Serene Kochi has been drawing traders and explorers to its shores for over 600 years. Nowhere else in India could you find such an intriguing mix: giant fishing nets from China, a 400-year-old synagogue, ancient mosques, Portuguese houses and the crumbling remains of the British Raj.
The result is an unlikely blend of medieval Portugal, Holland and an English village grafted onto the tropical Malabar Coast. It’s a delightful place to spend some time and nap in some of India’s finest homestays and heritage accommodation. Kochi is also a centre for Keralan arts and one of the best places to see Kathakali and kalarippayattu.
Mainland Ernakulam is the hectic transport and cosmopolitan hub of Kochi, while the historical towns of Fort Cochin and Mattancherry, though well-touristed, remain wonderfully atmospheric – thick with the smell of the past. Other islands, including Willingdon and Vypeen, are linked by a network of ferries and bridges.

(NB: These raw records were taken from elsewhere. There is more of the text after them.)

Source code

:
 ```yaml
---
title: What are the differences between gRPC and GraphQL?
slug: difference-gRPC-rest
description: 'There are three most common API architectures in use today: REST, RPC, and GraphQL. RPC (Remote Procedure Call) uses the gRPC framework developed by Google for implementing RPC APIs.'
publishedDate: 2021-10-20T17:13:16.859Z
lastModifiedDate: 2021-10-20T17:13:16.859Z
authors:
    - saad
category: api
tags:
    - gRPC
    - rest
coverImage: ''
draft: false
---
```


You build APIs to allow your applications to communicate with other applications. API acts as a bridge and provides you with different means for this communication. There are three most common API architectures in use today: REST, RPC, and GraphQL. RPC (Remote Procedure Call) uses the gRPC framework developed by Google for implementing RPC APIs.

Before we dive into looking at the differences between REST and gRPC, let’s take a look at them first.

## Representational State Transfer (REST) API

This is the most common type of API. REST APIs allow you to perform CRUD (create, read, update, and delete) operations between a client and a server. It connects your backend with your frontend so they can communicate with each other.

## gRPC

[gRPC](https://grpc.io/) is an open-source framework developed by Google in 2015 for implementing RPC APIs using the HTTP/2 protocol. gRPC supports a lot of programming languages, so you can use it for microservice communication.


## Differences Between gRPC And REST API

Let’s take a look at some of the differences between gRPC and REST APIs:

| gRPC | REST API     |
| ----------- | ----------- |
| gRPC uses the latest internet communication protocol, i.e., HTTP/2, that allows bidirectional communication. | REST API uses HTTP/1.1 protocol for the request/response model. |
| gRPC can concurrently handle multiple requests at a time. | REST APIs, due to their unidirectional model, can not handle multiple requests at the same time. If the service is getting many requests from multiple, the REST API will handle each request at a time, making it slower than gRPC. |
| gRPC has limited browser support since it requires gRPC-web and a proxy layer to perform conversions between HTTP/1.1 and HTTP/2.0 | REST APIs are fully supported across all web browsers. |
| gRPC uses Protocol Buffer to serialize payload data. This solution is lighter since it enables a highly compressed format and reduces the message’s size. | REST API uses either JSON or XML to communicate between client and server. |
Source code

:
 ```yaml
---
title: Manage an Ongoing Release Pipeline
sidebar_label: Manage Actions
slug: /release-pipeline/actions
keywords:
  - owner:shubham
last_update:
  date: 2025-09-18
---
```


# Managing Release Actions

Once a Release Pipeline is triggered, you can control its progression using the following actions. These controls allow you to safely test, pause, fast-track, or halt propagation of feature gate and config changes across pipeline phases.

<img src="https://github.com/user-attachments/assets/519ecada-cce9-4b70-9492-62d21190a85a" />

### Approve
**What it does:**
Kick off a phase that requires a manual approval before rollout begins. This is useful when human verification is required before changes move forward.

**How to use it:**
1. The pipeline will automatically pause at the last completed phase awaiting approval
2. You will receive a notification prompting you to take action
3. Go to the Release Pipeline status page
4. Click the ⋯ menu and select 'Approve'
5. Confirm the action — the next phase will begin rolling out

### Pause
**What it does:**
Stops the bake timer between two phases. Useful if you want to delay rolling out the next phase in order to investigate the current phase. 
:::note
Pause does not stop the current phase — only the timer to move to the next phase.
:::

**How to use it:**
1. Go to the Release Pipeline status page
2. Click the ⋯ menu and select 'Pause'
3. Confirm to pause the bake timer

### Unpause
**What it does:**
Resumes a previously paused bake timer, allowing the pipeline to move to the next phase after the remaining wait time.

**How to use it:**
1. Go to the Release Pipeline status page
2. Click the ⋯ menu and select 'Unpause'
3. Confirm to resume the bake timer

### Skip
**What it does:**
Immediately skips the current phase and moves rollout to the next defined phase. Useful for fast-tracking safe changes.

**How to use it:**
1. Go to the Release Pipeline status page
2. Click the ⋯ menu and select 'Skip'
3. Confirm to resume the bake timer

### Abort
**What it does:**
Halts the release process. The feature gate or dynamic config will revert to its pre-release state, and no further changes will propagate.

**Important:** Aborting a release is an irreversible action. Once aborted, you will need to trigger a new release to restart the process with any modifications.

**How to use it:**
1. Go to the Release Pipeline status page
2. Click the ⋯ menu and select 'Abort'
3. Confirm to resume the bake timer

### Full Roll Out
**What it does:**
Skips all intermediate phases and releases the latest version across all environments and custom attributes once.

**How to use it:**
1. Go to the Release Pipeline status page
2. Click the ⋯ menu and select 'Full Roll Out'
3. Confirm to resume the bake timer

Originally built in 1568, this synagogue was partially destroyed by the Portuguese in 1662, and rebuilt two years later when the Dutch took Kochi. It features an ornate gold pulpit and elaborate hand-painted, willow-pattern floor tiles from Canton, China, which were added in 1762.
It’s magnificently illuminated by Belgian chandeliers and coloured-glass lamps. The graceful clock tower was built in 1760. There is an upstairs balcony for women, who worshipped separately according to Orthodox rites. Note that shorts, sleeveless tops, bags and cameras are not allowed inside.
The synagogue is smack-bang in the middle of Jew Town, a bustling port area and centre of the Kochi spice trade. Scores of small firms huddle together in old, dilapidated buildings and the air is filled with the biting aromas of ginger, cardamom, cumin, turmeric and cloves. These days, the lanes right around the Dutch Palace and the synagogue are filled with antique and tourist curio shops rather than pungent spices. Look out for the Jewish names on some of the buildings.
St Francis church constructed in 1503 by Portuguese Franciscan friars, this is believed to be India’s oldest European-built church. The edifice that stands here today was built in the mid-16th century to replace the original wooden structure. Explorer Vasco da Gama, who died in Cochin in 1524, was buried in this spot for 14 years before his remains were taken to Lisbon – you can still visit his tombstone in the church.
Consecrated in 1724, this cemetery near Kochi beach contains the worn and dilapidated graves of Dutch traders and soldiers. Its gates are normally locked but a caretaker might let you in, or ask at St Francis Church.
The unofficial emblems of Kerala’s backwaters, and perhaps the most photographed, are the half dozen or so giant cantilevered Chinese fishing nets on Fort Kochi’s northeastern shore. A legacy of traders from the AD 1400 court of Kublai Khan, these enormous, spiderlike contraptions require at least four people to operate their counterweights at high tide.
Modern fishing techniques are making these labour-intensive methods less and less profitable, but they still supply the fresh seafood you’ll see on display for sale. Smaller fishing nets are dotted around the shores of Lake Vembanad.